Below are records to be copied exactly; their pictures are to be omitted.
<<<<
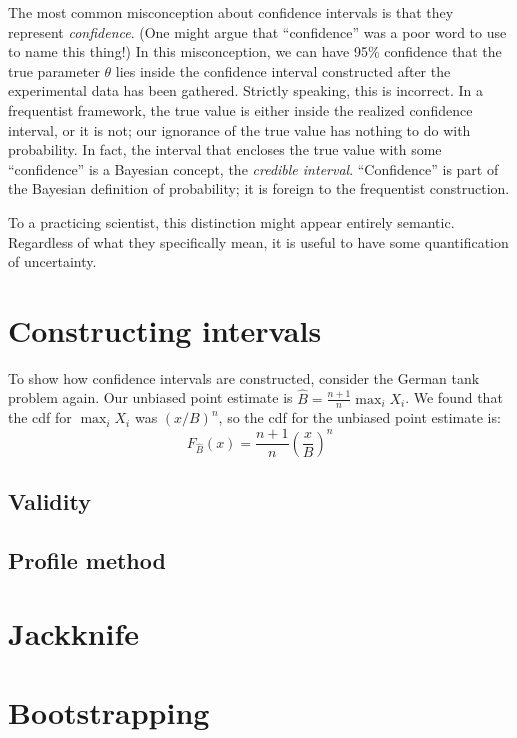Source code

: The most common misconception about confidence intervals is that they represent
\emph{confidence}. (One might argue that ``confidence'' was a poor word to use to name this
thing!) In this misconception, we can have 95\% confidence that the true parameter $\theta$
lies inside the confidence interval constructed after the experimental data has been gathered.
Strictly speaking, this is incorrect. In a frequentist framework, the true
value is either inside the realized confidence interval, or it is not; our ignorance of
the true value has nothing to do with probability. In fact, the interval that encloses
the true value with some ``confidence'' is a Bayesian concept, the \emph{credible interval}.
``Confidence'' is part of the Bayesian definition of probability; it is foreign to the
frequentist construction.

To a practicing scientist, this distinction might appear entirely semantic. Regardless of
what they specifically mean, it is useful to have some quantification of uncertainty.

\section{Constructing intervals}

To show how confidence intervals are constructed, consider the German
tank problem again. Our unbiased point estimate is $\hat{B} = \tfrac{n+1}{n} \max_i X_i$.
We found that the cdf for $\max_i X_i$ was $(x/B)^n$, so the cdf for the
unbiased point estimate is:
\begin{equation*}
    F_{\hat{B}}(x) = \frac{n+1}{n} \left(\frac{x}{B}\right)^n
\end{equation*}

\subsection{Validity}

\subsection{Profile method}

\section{Jackknife}

\section{Bootstrapping}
>>>>
Task response
Source code

: The most common misconception about confidence intervals is that they represent
\emph{confidence}. (One might argue that ``confidence'' was a poor word to use to name this
thing!) In this misconception, we can have 95\% confidence that the true parameter $\theta$
lies inside the confidence interval constructed after the experimental data has been gathered.
Strictly speaking, this is incorrect. In a frequentist framework, the true
value is either inside the realized confidence interval, or it is not; our ignorance of
the true value has nothing to do with probability. In fact, the interval that encloses
the true value with some ``confidence'' is a Bayesian concept, the \emph{credible interval}.
``Confidence'' is part of the Bayesian definition of probability; it is foreign to the
frequentist construction.

To a practicing scientist, this distinction might appear entirely semantic. Regardless of
what they specifically mean, it is useful to have some quantification of uncertainty.

\section{Constructing intervals}

To show how confidence intervals are constructed, consider the German
tank problem again. Our unbiased point estimate is $\hat{B} = \tfrac{n+1}{n} \max_i X_i$.
We found that the cdf for $\max_i X_i$ was $(x/B)^n$, so the cdf for the
unbiased point estimate is:
\begin{equation*}
    F_{\hat{B}}(x) = \frac{n+1}{n} \left(\frac{x}{B}\right)^n
\end{equation*}

\subsection{Validity}

\subsection{Profile method}

\section{Jackknife}

\section{Bootstrapping}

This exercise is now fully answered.